In the approach simulations, it seems that the size of the super-earth and its orbit in relation to other planets may be indicative of the instability perhaps due to the magnitude of the interactions. However, as another commenter mentioned, why are the Trappist-1 planets apparently stable despite being so close to each other? [Maybe it isn’t natural, rather than being very unusual?]
Turbulent flow is one of the things I was thinking of. The distinction between laminar, transitional, or turbulent flow is determined by the Reynolds number. Even though the system is chaotic, a single calculable figure can measure the gradual change in its properties. The first site from a search illustrates this: https://resources.system-analysis.cadence.com
/blog/msa2022-the-differences-between-laminar-vs-turbulent-flow Also, in this case we can’t say the system is totally unpredictable because the very premise is that adding a super-Earth at the asteroid belt reliably causes instability that otherwise won’t be seen. If the observed results don’t vary with the last decimal of the position or mass of the added planet, I don’t think the instability itself is chaotic.
The Trappist-1 system is much smaller than ours: It is a red dwarf star and less gravity,etc which is why the life belt is much loser, the star being much less luminous.
But how does that affect the planets which are gravitationally interacting with each other in what is a smaller HZ? IIRC, in another CD post there was an argument that stability resulted in orbital resonances. IDK if that applies to the planets in the Trappist-1 system.

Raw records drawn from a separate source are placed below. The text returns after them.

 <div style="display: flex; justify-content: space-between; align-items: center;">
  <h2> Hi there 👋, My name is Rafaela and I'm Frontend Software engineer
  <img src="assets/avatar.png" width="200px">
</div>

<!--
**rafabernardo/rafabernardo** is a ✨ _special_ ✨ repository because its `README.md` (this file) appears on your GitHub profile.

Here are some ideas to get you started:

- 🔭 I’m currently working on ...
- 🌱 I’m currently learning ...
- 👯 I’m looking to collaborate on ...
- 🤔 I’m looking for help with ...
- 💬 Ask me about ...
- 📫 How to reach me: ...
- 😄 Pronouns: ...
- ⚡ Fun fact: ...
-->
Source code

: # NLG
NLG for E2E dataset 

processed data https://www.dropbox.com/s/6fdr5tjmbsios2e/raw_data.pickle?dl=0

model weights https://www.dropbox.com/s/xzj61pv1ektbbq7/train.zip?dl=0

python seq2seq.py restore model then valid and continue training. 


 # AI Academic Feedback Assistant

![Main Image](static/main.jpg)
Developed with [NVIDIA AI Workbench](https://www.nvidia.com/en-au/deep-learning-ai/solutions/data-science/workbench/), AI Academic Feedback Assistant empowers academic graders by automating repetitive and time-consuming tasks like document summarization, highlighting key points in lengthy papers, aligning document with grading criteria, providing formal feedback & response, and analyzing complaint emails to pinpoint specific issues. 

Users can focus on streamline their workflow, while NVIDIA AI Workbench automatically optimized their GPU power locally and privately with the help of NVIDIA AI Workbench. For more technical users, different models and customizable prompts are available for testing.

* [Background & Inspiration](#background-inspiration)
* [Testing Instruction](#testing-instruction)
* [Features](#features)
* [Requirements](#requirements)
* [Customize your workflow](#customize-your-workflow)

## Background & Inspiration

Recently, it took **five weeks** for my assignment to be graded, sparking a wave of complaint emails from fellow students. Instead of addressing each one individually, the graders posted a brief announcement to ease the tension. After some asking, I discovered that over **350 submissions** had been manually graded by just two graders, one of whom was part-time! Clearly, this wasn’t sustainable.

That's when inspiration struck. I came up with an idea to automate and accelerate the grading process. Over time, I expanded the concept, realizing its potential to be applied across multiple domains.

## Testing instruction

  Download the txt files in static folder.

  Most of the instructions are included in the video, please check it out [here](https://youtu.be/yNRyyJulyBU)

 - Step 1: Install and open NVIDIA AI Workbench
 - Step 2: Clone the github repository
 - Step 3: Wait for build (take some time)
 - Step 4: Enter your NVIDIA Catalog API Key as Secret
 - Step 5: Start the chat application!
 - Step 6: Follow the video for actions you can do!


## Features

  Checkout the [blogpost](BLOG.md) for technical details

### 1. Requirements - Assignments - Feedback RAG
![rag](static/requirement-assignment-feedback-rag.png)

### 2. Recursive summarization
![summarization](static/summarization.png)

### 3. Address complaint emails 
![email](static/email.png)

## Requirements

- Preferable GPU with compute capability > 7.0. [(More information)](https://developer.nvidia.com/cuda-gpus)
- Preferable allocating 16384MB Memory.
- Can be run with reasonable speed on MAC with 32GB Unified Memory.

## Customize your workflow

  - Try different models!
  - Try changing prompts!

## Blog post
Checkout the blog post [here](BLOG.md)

The same principle general relativity governs the smaller star and system. The red dwarf stars lower gravity means the exoplanets can be stable closer together than our solar system. The moons of Jupiter are a good example.
Like others here, I seriously wonder to what extent such a simulation is universally applicable. Inserting a 7 Me planet in an existing system is hardly comparable to the gradual accretion of the same planet in such a system.
After all, there a numerous stable, compact systems known with super-earths/mini-Neptunes/gas-dwarfs.
And I thought it was widely known and accepted by now that it was the greedy gas giant Jupiter that created the planetary desert between 1.5 and 5.2 AU.
Always interested in these studies since several decades ago, did some of a similar nature ( stability in binary star systems) decades ago. And to state up front, it was with much less fidelity, time scale and precision. But there are a couple of things to note, not that they are likely to change the overall result or outcome.
In the studies then, I noticed a similar cyclic evolution of terrestrial habitable zone planets in terms of eccentricity. Too large a perturbation and the system would blow up, of course. But in addition, and a contributing factor, assuming everything in the same plane, would be the advance in the celestial sphere of the position of perihelion or periastron. The rotation of periastron through 360 degrees of celestial longitude as a result of binary star periastrons incrementally pushed the eccentricity up and down in a 3 body problem. There was descent after 180 of rotation in the eccentricity.
Out of plane was not investigated, but that would complicate the dynamics and obscure underlying reasons for results.
Additionally, so would variations in inclination from an ecliptic plane.
Of course, there are varying ways to gain insights with such tools. For exoplanet systems, we can use them as building blocks. And just as this simulation showed a hazard to our own existence, the report also raised the question why Trappist 1 can be as stable and as long lived as it appears. Perhaps in both cases, maybe backward integration from the current state will uncover some cross roads or points of crisis which resulted in our current configuration. I doubt if an ancient Neptune will show up in a spotlight, but maybe an instability might be shown where the current state cannot be explained any further back in time.
Uranus is 14.5 Earth masses, closer to us than Neptune.